La tensión creció durante varias horas en uno de los principales corredores viales de Villavicencio. Lo que comenzó como una manifestación estudiantil terminó convirtiéndose en un llamado público que hoy genera debate dentro y fuera de la comunidad académica. Estudiantes de la Universidad de los Llanos salieron a las calles este 10 de marzo para denunciar lo que consideran un prolongado silencio institucional frente a presuntos casos de violencia basada en género dentro de la universidad.
La movilización se concentró en la vía que conduce hacia Puerto López, específicamente a la altura del cruce hacia la vereda Barcelona, un punto estratégico de tránsito entre la capital del Meta y varios municipios del departamento. Durante la tarde, decenas de estudiantes bloquearon el paso vehicular con pancartas, consignas y mensajes dirigidos a las directivas de la institución. En varios de esos carteles se leían frases contundentes que reflejan la indignación del estudiantado: “Nuestras aulas no son refugios de acosadores”.
La protesta, según los estudiantes, busca romper lo que consideran un clima de silencio frente a denuncias de presunta violencia basada en género que involucrarían a docentes y algunos funcionarios administrativos.
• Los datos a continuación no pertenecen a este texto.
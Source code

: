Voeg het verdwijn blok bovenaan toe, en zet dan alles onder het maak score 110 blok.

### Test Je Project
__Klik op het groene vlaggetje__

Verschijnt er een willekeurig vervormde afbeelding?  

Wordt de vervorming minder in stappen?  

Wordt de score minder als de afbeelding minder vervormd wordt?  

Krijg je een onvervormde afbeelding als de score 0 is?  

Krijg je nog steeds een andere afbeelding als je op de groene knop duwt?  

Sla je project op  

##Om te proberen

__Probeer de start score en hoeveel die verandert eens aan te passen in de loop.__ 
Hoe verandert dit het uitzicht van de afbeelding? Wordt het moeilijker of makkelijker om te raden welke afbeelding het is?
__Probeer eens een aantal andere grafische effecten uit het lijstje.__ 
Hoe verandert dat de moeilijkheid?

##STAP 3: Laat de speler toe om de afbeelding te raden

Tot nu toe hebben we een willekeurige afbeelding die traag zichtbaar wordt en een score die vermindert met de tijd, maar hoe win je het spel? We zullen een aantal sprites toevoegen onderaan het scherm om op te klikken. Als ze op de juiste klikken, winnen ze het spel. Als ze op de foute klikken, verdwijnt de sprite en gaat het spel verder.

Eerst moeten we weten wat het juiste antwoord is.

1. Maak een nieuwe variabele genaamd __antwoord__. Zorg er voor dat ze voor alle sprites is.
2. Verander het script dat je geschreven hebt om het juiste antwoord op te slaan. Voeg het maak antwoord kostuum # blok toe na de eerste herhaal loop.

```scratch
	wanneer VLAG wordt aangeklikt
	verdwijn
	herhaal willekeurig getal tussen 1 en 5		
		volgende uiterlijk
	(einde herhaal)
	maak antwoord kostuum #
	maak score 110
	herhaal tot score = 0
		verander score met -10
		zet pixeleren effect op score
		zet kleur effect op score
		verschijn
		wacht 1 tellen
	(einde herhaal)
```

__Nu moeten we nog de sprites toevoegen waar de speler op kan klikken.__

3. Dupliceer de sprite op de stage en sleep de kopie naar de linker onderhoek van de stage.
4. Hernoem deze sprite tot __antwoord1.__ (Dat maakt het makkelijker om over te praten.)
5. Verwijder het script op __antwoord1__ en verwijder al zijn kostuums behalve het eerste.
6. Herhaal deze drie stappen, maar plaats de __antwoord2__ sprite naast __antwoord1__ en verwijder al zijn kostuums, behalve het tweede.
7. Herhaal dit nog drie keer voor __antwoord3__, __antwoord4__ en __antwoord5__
Para quienes participaron en la movilización, el objetivo no es únicamente visibilizar las denuncias, sino exigir que la universidad adopte medidas concretas mientras avanzan las investigaciones correspondientes.
Entre las principales peticiones del movimiento estudiantil está la separación temporal de los cargos de los docentes señalados, mientras las autoridades competentes determinan si existen responsabilidades. Los manifestantes sostienen que esta medida permitiría garantizar condiciones de seguridad para las estudiantes que han denunciado situaciones de acoso o comportamientos inapropiados dentro del entorno académico.
El tema, sin embargo, ha abierto una discusión más amplia sobre cómo deben actuar las instituciones educativas frente a denuncias de violencia de género. Para muchos estudiantes, las universidades deben ser espacios seguros donde la formación académica no se vea opacada por situaciones que afecten la integridad y la confianza de la comunidad universitaria.
Pero la jornada también generó controversia entre algunos ciudadanos y autoridades locales. El cierre de la vía provocó congestión vehicular durante varias horas, afectando a conductores y residentes de la zona que utilizan ese corredor para movilizarse entre Villavicencio y otros municipios del Meta. Algunos sectores señalaron que, aunque las denuncias deben investigarse con seriedad, el bloqueo de una vía principal termina afectando a terceros que no tienen relación directa con el conflicto.
Este contraste refleja un dilema que se repite en muchas protestas sociales: la necesidad de visibilizar un problema frente a la presión que generan las movilizaciones en el espacio público. Mientras unos defienden el derecho a la protesta como herramienta legítima para exigir respuestas, otros consideran que las manifestaciones deben buscar mecanismos que no impacten a la ciudadanía.
Hasta el momento, el debate sigue abierto dentro de la comunidad universitaria. Estudiantes que participaron en la movilización aseguran que continuarán con las protestas si no ven avances concretos por parte de las directivas de la institución. Para ellos, el objetivo es claro: garantizar que las denuncias se investiguen de manera transparente y que existan mecanismos efectivos para prevenir cualquier forma de violencia dentro de la universidad.
Al mismo tiempo, varios manifestantes han insistido en que las denuncias formales deben seguir su curso ante las autoridades judiciales competentes, como la Fiscalía General de la Nación, para que las investigaciones determinen responsabilidades y se evite cualquier tipo de impunidad.
Lo ocurrido en la Universidad de los Llanos no es un hecho aislado dentro del debate nacional. En distintas universidades del país se han presentado en los últimos años movilizaciones similares que buscan visibilizar denuncias de violencia basada en género dentro de entornos académicos. Estos episodios han llevado a varias instituciones a fortalecer protocolos de atención, prevención y acompañamiento a víctimas.
La pregunta que surge ahora es cómo responderá la institución frente a las demandas del estudiantado. La comunidad universitaria espera que las directivas se pronuncien y expliquen cuáles serán las medidas para abordar las denuncias y garantizar un ambiente seguro dentro del campus.
Mientras tanto, la discusión continúa creciendo en redes sociales y espacios académicos. Y aquí surge una reflexión inevitable para la opinión pública: ¿cómo deben actuar las universidades frente a denuncias de presunto acoso para proteger a las víctimas sin vulnerar el debido proceso?